[Data in this exercise Boundary: Start]

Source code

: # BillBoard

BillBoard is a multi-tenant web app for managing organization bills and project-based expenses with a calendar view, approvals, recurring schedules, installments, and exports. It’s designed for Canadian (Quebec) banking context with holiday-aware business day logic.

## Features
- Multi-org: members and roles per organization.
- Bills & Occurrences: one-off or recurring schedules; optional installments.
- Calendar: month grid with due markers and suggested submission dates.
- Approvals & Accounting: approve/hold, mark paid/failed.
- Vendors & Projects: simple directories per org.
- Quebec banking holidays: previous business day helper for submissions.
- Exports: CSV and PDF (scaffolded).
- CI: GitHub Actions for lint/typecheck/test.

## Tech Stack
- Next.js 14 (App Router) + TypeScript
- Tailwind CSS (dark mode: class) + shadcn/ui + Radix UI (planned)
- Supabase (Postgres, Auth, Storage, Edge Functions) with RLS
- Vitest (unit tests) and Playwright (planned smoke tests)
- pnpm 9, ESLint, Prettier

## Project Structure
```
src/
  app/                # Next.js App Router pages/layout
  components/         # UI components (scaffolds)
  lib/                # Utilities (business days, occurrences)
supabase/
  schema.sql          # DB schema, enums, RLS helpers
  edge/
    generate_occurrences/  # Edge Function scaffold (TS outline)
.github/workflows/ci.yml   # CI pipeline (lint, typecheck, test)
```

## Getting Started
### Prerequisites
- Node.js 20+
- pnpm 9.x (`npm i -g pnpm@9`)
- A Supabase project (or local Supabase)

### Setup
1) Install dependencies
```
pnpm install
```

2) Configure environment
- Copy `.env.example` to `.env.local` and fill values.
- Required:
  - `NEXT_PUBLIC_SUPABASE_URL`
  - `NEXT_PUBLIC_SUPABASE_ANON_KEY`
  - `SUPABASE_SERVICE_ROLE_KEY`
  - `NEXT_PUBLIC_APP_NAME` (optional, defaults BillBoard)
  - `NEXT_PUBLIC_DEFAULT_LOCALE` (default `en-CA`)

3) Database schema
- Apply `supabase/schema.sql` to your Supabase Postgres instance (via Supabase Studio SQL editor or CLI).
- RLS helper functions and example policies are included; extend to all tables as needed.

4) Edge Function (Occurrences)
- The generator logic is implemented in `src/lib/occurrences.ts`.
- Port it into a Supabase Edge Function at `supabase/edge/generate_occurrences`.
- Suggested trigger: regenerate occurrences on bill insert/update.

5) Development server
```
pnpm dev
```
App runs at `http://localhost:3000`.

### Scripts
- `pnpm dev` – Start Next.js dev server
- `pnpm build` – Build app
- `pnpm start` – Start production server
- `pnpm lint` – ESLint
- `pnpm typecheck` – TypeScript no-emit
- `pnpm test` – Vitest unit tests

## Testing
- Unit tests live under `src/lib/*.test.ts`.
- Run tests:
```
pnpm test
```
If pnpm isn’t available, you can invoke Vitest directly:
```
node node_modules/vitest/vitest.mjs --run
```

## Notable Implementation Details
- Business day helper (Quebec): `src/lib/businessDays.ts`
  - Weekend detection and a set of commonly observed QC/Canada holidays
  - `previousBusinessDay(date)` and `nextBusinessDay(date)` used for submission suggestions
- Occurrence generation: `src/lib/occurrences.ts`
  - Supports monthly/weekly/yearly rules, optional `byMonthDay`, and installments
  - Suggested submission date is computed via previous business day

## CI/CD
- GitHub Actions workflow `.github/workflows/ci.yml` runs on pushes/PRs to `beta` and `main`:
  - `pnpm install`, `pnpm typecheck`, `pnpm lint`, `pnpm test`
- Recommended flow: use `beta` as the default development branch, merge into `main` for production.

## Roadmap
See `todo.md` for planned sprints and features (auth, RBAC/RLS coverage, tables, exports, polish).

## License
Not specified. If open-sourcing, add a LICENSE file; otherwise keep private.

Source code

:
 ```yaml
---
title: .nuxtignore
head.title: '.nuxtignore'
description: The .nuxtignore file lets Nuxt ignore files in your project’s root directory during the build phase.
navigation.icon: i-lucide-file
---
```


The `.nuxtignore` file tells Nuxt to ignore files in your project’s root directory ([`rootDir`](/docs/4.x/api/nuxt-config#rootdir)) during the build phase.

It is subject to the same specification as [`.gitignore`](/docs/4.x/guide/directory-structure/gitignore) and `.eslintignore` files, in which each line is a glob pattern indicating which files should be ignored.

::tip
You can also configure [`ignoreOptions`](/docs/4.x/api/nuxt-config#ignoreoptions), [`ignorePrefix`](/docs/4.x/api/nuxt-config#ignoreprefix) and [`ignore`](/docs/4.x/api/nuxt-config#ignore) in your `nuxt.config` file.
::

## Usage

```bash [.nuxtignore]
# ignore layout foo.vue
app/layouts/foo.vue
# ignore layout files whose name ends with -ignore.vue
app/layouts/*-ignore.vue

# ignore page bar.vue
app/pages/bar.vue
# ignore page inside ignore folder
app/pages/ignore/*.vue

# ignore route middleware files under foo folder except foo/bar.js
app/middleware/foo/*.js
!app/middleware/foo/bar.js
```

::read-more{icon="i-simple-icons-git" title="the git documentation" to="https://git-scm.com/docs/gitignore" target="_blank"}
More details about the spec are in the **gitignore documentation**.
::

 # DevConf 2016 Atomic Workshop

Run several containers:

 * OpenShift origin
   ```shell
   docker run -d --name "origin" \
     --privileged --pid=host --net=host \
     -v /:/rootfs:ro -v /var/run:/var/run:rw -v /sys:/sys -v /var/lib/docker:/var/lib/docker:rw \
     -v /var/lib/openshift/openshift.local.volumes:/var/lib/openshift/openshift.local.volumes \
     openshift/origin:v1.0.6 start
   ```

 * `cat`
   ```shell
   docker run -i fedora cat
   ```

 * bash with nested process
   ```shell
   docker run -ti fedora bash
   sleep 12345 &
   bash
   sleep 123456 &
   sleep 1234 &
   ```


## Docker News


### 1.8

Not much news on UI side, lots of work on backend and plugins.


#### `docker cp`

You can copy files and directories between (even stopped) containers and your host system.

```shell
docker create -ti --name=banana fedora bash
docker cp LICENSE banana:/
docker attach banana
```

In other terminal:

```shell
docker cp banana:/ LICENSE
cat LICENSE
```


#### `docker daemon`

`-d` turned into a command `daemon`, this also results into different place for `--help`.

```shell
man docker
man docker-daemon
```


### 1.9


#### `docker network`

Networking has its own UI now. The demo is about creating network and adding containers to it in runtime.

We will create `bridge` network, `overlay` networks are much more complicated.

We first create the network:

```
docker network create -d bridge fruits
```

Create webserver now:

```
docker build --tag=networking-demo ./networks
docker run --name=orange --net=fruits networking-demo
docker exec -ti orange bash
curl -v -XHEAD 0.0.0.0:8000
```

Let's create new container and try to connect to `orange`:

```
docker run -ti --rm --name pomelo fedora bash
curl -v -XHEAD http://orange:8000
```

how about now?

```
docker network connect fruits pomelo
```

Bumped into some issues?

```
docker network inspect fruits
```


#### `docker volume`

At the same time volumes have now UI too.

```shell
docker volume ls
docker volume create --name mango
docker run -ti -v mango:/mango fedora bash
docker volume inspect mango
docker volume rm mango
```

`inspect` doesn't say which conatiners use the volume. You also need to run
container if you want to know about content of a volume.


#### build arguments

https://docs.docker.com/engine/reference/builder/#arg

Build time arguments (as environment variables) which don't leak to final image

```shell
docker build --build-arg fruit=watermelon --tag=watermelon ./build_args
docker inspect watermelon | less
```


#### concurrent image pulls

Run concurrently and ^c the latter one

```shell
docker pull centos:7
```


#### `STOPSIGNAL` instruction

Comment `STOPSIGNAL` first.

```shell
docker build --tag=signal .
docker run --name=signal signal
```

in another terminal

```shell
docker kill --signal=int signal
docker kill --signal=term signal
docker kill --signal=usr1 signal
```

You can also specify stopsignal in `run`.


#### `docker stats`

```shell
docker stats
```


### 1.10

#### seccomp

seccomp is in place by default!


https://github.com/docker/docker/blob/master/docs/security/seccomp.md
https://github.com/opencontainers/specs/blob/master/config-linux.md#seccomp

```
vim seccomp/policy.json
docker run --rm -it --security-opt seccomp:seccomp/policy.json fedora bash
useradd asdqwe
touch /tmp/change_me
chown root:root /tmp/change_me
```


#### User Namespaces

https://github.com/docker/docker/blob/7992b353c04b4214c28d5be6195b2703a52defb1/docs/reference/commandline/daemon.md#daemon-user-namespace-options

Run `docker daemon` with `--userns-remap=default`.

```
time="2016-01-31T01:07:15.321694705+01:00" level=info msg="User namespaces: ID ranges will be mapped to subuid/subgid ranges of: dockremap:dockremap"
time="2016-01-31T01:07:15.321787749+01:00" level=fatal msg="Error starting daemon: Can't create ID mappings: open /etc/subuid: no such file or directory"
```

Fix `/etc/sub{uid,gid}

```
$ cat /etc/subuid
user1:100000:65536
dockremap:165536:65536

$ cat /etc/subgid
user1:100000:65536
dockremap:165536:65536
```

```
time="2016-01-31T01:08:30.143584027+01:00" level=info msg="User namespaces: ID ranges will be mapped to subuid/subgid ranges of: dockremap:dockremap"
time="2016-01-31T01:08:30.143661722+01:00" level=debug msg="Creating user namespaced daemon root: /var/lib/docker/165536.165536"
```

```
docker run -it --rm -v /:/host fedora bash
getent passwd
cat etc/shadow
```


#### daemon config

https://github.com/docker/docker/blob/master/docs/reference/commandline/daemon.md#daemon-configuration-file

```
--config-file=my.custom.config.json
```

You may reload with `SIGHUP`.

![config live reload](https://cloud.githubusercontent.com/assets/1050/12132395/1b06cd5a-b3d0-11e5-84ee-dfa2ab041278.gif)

[Data in this exercise Boundary: End]

• Your task: Could you report all lines of the listing that hold "curl"?

• Finished exercise:
curl -v -XHEAD 0.0.0.0:8000
curl -v -XHEAD http://orange:8000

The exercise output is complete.